Ottilie and Lavender went through to the surgery kitchen, water sploshing around their feet. Ottilie was getting sick of the smell – the same here as at her house, of silt and mud and old, rotting vegetation. It seemed to hang in the air like a cloud, thick enough to chop through.

‘Weren’t there any warnings about this?’ Ottilie asked as she bent to pick up some soggy paperwork floating on the surface of the water and spread it out on the table.

‘No. Wouldn’t be the first time the environment agency has been caught on the back foot, but I think there’ll be hell to pay this time. Fliss, for one thing, won’t be letting this go without saying something to someone in charge. If she gets her way, heads will roll.’ Lavender gave Ottilie a pained look. ‘Is it very bad at your place?’
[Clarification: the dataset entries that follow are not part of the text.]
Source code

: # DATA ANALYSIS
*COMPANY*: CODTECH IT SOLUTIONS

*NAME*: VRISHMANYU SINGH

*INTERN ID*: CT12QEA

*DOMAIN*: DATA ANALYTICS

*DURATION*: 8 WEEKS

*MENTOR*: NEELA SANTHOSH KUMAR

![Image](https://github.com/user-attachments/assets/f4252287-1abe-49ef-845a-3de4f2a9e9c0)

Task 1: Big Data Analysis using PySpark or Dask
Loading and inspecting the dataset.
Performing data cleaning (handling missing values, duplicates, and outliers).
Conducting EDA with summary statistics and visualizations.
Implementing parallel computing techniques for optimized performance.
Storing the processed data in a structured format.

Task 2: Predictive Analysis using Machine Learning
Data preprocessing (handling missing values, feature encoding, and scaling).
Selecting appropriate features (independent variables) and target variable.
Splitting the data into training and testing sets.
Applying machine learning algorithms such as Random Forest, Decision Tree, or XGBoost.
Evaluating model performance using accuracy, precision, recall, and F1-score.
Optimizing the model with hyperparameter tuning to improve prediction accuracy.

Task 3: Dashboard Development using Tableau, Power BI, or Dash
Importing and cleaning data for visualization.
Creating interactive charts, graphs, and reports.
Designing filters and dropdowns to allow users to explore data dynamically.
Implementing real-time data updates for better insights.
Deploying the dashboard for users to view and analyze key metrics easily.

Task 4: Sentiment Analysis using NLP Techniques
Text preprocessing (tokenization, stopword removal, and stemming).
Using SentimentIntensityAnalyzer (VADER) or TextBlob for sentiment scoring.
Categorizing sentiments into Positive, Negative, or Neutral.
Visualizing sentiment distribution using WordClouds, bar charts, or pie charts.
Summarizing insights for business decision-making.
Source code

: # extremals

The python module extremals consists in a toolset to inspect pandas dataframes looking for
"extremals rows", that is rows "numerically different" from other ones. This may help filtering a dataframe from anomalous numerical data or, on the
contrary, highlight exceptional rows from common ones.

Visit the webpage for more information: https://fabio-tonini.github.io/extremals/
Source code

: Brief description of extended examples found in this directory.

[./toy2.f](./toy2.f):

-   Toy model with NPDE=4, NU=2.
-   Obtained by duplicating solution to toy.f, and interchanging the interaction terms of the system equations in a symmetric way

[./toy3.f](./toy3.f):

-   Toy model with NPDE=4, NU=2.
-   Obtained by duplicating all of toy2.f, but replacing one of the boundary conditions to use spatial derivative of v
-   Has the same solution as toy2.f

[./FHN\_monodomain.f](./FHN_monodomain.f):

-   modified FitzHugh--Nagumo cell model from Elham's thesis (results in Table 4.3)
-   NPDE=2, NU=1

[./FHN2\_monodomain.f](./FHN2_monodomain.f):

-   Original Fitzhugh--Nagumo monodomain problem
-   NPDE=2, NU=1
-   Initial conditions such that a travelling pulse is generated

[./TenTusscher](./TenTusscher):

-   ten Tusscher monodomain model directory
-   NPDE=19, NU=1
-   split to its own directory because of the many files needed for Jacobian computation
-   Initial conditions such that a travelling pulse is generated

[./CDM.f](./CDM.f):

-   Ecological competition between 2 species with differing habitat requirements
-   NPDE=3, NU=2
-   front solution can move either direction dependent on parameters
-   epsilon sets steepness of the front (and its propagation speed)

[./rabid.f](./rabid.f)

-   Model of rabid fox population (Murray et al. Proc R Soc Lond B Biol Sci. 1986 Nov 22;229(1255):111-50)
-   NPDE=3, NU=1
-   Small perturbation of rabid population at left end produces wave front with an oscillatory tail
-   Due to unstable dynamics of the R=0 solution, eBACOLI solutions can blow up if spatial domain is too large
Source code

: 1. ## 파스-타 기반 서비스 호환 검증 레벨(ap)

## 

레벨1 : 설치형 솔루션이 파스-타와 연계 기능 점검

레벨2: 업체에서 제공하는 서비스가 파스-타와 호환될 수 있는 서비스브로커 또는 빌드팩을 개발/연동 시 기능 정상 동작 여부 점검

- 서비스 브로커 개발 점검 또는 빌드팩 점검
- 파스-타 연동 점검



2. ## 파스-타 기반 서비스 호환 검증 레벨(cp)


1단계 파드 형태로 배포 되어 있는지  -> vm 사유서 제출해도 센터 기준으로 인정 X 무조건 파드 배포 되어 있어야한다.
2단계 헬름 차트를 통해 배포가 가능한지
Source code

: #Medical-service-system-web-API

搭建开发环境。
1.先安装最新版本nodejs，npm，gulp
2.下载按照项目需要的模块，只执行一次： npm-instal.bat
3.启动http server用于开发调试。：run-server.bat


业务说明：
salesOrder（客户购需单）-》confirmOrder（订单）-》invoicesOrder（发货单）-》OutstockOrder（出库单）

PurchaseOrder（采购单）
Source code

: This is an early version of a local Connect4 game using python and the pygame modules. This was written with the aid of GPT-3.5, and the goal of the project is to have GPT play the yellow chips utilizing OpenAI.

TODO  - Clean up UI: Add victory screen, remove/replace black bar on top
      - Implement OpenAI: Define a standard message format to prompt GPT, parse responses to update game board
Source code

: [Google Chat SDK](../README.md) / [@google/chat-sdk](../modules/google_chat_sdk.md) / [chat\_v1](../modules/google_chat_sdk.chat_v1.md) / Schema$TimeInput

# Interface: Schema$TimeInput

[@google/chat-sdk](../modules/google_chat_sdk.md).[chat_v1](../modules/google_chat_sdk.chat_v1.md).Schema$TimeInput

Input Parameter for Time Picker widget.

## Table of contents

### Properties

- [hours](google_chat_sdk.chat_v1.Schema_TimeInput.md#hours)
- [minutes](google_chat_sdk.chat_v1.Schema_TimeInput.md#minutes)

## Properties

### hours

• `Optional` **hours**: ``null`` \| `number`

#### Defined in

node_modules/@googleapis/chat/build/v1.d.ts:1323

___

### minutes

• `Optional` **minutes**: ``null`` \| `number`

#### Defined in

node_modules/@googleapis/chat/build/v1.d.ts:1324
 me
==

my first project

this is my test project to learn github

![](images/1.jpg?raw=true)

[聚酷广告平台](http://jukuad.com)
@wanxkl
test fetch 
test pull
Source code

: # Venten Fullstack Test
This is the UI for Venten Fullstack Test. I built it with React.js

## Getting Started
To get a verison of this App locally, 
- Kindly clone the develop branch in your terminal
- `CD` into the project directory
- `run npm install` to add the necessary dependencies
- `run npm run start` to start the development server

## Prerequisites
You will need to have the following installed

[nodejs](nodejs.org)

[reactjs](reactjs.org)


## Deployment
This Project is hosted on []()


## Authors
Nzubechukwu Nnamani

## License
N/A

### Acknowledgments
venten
‘Bad enough.’ Ottilie was exhausted already, simply from looking around at what seemed like an endless mess that they had no prospect of ever getting clean. So much for a refreshing sleep on Stacey’s sofa. Where did they start? The village as a whole, not just her; where did they even begin getting back to normal? And everyone seemed so matter-of-fact about it, where she felt as if what had been left of her world was caving in.